Saturday, June 6, 2015

The "Overtime effect": Why things go crazy in the final seconds of regulation



Jeff Ely is an Economics Professor at Northwestern, and in 2009, he and one of his PhD students, Toomas Hinnosaar, wrote an blog post entitled "The Overtime Spike in NBA Basketball".

(Incidentally, it was after reading this post shortly after it had been published that I realized that very granular basketball data was publicly available and led me to generate so many basketball-related articles on this very blog).
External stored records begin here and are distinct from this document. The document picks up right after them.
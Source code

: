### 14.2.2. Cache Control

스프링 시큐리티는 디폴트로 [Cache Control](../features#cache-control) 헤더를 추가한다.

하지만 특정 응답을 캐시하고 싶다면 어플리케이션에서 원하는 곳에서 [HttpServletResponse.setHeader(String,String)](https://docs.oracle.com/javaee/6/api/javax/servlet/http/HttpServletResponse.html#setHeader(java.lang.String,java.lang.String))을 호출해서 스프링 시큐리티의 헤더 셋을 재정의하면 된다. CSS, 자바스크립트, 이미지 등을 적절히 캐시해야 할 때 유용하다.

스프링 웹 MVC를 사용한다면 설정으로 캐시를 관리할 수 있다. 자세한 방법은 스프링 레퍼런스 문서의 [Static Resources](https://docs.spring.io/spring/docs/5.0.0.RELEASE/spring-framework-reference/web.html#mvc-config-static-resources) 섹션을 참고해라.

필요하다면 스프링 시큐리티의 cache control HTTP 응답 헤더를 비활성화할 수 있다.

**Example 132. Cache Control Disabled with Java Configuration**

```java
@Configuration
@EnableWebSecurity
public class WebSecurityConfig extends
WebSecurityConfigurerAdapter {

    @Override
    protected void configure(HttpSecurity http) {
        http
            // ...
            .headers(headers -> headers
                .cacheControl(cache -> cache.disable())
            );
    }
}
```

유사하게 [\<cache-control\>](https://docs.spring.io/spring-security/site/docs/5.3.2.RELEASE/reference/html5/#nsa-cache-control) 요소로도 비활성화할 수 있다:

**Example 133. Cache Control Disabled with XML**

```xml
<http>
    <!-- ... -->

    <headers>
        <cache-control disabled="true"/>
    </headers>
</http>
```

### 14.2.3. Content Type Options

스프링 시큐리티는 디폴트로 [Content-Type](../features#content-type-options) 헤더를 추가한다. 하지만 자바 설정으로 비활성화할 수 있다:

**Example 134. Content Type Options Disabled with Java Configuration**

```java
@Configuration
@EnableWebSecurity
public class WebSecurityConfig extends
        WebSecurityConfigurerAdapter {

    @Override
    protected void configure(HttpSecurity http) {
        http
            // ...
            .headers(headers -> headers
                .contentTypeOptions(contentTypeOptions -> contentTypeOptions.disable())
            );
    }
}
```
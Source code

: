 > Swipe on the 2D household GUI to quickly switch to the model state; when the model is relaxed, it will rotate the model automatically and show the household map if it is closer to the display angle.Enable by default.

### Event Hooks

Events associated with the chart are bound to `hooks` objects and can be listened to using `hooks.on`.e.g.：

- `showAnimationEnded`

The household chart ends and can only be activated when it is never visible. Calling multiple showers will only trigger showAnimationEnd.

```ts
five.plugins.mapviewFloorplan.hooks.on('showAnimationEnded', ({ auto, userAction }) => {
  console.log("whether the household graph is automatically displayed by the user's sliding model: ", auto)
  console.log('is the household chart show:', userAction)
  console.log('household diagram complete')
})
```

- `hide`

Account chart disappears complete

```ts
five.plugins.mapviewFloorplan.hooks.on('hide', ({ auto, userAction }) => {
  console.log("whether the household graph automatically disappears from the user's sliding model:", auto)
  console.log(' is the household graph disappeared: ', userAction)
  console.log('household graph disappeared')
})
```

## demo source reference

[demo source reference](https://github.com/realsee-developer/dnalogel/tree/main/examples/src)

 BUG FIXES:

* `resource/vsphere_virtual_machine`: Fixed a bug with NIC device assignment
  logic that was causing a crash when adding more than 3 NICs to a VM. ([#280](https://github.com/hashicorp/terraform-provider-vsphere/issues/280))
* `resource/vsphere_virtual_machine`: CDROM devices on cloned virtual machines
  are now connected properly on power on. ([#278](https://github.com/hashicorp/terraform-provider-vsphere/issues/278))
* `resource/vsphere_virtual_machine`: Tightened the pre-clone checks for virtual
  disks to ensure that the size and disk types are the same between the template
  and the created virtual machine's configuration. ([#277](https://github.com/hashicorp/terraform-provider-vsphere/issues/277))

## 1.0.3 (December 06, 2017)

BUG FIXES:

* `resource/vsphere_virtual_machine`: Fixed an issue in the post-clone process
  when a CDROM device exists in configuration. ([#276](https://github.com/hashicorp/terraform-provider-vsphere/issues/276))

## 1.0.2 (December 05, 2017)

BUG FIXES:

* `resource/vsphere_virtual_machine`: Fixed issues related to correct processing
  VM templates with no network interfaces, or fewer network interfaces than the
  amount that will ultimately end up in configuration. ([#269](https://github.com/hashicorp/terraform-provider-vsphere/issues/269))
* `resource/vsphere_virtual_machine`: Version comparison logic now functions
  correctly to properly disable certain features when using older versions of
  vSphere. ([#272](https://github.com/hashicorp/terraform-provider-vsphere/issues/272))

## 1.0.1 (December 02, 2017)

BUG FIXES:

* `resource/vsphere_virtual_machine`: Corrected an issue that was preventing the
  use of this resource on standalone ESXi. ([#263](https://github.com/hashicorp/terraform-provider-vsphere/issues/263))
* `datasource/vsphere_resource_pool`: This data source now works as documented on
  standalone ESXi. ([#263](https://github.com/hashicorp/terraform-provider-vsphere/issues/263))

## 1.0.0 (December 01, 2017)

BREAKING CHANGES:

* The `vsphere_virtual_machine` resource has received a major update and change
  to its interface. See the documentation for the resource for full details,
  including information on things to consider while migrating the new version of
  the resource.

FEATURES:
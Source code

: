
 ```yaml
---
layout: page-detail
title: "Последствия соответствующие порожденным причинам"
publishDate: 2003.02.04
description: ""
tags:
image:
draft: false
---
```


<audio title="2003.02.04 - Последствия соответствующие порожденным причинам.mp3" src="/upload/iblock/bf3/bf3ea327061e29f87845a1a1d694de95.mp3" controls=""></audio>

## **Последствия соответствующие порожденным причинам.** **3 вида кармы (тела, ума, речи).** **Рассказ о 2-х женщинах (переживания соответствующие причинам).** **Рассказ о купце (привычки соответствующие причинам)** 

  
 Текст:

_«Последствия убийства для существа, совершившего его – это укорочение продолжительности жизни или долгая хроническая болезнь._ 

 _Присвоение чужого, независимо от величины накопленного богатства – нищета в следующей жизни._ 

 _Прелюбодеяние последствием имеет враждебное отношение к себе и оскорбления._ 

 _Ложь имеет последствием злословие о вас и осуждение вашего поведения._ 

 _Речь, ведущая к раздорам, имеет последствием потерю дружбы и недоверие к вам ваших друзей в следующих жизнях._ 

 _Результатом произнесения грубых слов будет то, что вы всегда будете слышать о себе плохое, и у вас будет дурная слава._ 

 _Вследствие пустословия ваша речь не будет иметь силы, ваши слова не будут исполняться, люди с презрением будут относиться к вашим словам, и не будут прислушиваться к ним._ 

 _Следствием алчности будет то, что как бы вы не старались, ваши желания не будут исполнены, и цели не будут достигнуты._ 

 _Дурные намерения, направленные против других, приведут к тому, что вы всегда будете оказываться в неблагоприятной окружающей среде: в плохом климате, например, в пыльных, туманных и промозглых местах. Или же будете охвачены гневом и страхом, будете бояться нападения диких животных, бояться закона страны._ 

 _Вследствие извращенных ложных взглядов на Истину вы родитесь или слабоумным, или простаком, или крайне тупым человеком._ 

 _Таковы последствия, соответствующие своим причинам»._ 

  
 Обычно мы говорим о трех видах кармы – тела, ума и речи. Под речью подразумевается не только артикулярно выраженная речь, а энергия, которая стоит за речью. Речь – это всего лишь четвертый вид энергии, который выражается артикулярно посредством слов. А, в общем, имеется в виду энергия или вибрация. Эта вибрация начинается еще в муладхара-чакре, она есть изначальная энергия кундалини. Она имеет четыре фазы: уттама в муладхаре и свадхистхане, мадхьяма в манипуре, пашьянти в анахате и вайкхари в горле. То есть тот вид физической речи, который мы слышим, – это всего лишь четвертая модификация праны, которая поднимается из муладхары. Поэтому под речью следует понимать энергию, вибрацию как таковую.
As indicated by the title, Jeff and Thomas noticed that many more NBA basketball games ended in overtime than one would expect from considering both teams' final scores as independent random variables. This assumption does seem very flawed from the start anyways, as both teams adapt to the other team's playing style and general pace of the game. Except for blowout games (consider the recent 120-66 destruction of the Milwaukee Bucks by the Chicago Bulls in a Playoff game), there is a rather strong correlation between points scored by each of the teams:


But Jeff and Toomas went further than just highlighting the discrepancy between expected games with overtime (~2%) and actual games with overtimes (~6%), they uncovered a surprising spike in score difference which emerges only seconds before the end of regulation.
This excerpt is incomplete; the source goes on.